3 Simple Habits to Protect Your Identity


The New Year is the perfect time to start making identity protection a habit. Here are three ways you can start improving the way you safeguard your identity:
Monitor your credit report. According to the Federal Trade Commission, there is only one authorized source for free credit reports, and that’s AnnualCreditReport.com. You can reach them via their website or by calling 1-877-322-8228. 

There’s something to remember about your credit reports, though. You’re entitled to one free copy every twelve months from Experian, Equifax, and TransUnion, also known as the Big Three of credit reporting. So you could order just one this month, say, from Experian. In a few months, order one from Equifax. Finally, request one from TransUnion later on. This will give you an ongoing look at your credit report so you can stay on top of any shady activity. 
File your taxes early. Filing your tax return as early as possible can help prevent identity theft. This way, you can make sure your legitimate filing gets in before any thief has the chance to submit a fraudulent one. According to the IRS, frauds typically send in fake tax filings early in the year to get a taxpayers’ refund before they have the chance to. That’s why the IRS suggests filing earlier, as it lessens your chance of being victimized.

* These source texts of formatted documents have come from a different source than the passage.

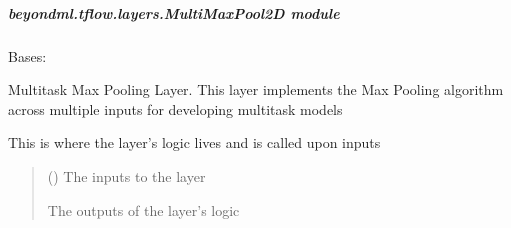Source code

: \documentclass[letterpaper,10pt,english]{sphinxmanual}
\begin{document}
\subparagraph{beyondml.tflow.layers.MultiMaxPool2D module}
\label{\detokenize{beyondml.tflow.layers:module-beyondml.tflow.layers.MultiMaxPool2D}}\label{\detokenize{beyondml.tflow.layers:beyondml-tflow-layers-multimaxpool2d-module}}

\begin{fulllineitems}
\label{\detokenize{beyondml.tflow.layers:beyondml.tflow.layers.MultiMaxPool2D.MultiMaxPool2D}}
\pysigstartsignatures
{}
\pysigstopsignatures
\sphinxAtStartPar
Bases: 

\sphinxAtStartPar
Multitask Max Pooling Layer. This layer implements the Max Pooling algorithm
across multiple inputs for developing multitask models

\begin{fulllineitems}
\label{\detokenize{beyondml.tflow.layers:beyondml.tflow.layers.MultiMaxPool2D.MultiMaxPool2D.call}}
\pysigstartsignatures
{}
\pysigstopsignatures
\sphinxAtStartPar
This is where the layer’s logic lives and is called upon inputs
\begin{quote}\begin{description}
\sphinxAtStartPar
{} () \textendash{} The inputs to the layer

\sphinxAtStartPar
{} \textendash{} The outputs of the layer’s logic


\end{description}
\end{quote}
\end{fulllineitems}
\end{fulllineitems}
\end{document}
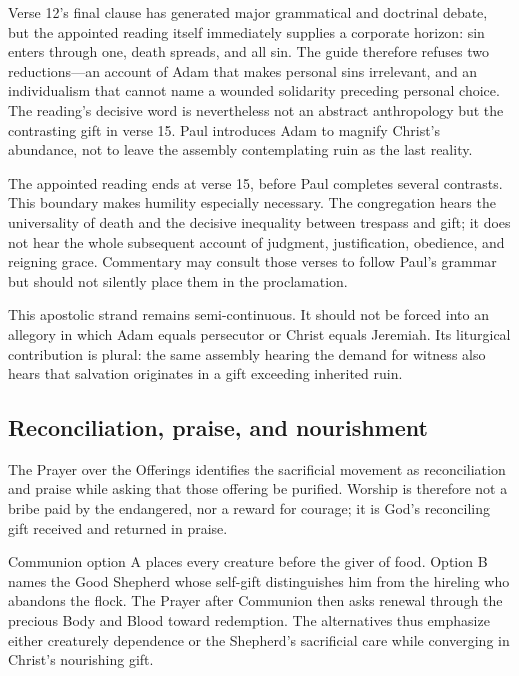 \begin{deepstudy}
Verse 12's final clause has generated major grammatical and doctrinal debate, but the appointed reading itself immediately supplies a corporate horizon: sin enters through one, death spreads, and all sin. The guide therefore refuses two reductions---an account of Adam that makes personal sins irrelevant, and an individualism that cannot name a wounded solidarity preceding personal choice. The reading's decisive word is nevertheless not an abstract anthropology but the contrasting gift in verse 15. Paul introduces Adam to magnify Christ's abundance, not to leave the assembly contemplating ruin as the last reality.

The appointed reading ends at verse 15, before Paul completes several contrasts. This boundary makes humility especially necessary. The congregation hears the universality of death and the decisive inequality between trespass and gift; it does not hear the whole subsequent account of judgment, justification, obedience, and reigning grace. Commentary may consult those verses to follow Paul's grammar but should not silently place them in the proclamation.

This apostolic strand remains semi-continuous. It should not be forced into an allegory in which Adam equals persecutor or Christ equals Jeremiah. Its liturgical contribution is plural: the same assembly hearing the demand for witness also hears that salvation originates in a gift exceeding inherited ruin.

\subsection*{Reconciliation, praise, and nourishment\enspace{}}

The Prayer over the Offerings identifies the sacrificial movement as reconciliation and praise while asking that those offering be purified. Worship is therefore not a bribe paid by the endangered, nor a reward for courage; it is God's reconciling gift received and returned in praise.

Communion option A places every creature before the giver of food. Option B names the Good Shepherd whose self-gift distinguishes him from the hireling who abandons the flock. The Prayer after Communion then asks renewal through the precious Body and Blood toward redemption. The alternatives thus emphasize either creaturely dependence or the Shepherd's sacrificial care while converging in Christ's nourishing gift.


\end{deepstudy}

The IRS also recommends being vigilant in protecting your Social Security Number and computers to bolster this effort. If you receive a notice from the IRS that more than one tax return has been filed under your SSN, that you owe additional tax or refund offset for year that you didn’t file a return or if records indicate an employer you’ve never worked for or heard of, these are signs that a thief has compromised your identity through tax fraud.
Shred all documents. With all the digital resources out there, it sounds so outdated, but identity thieves still rifle through trash cans to retrieve documents containing sensitive personal information, giving them the access to compromise your identity. To prevent this, you should resolve to shred all documents containing any information you wouldn’t want in the hands of a thief, like all those receipts you have from your holiday shopping. You can start your shredding process by going through all old mail, bank account statements and bills. Consider investing in a cross-cut shredder, which ensures that a shredded document can never be put back together.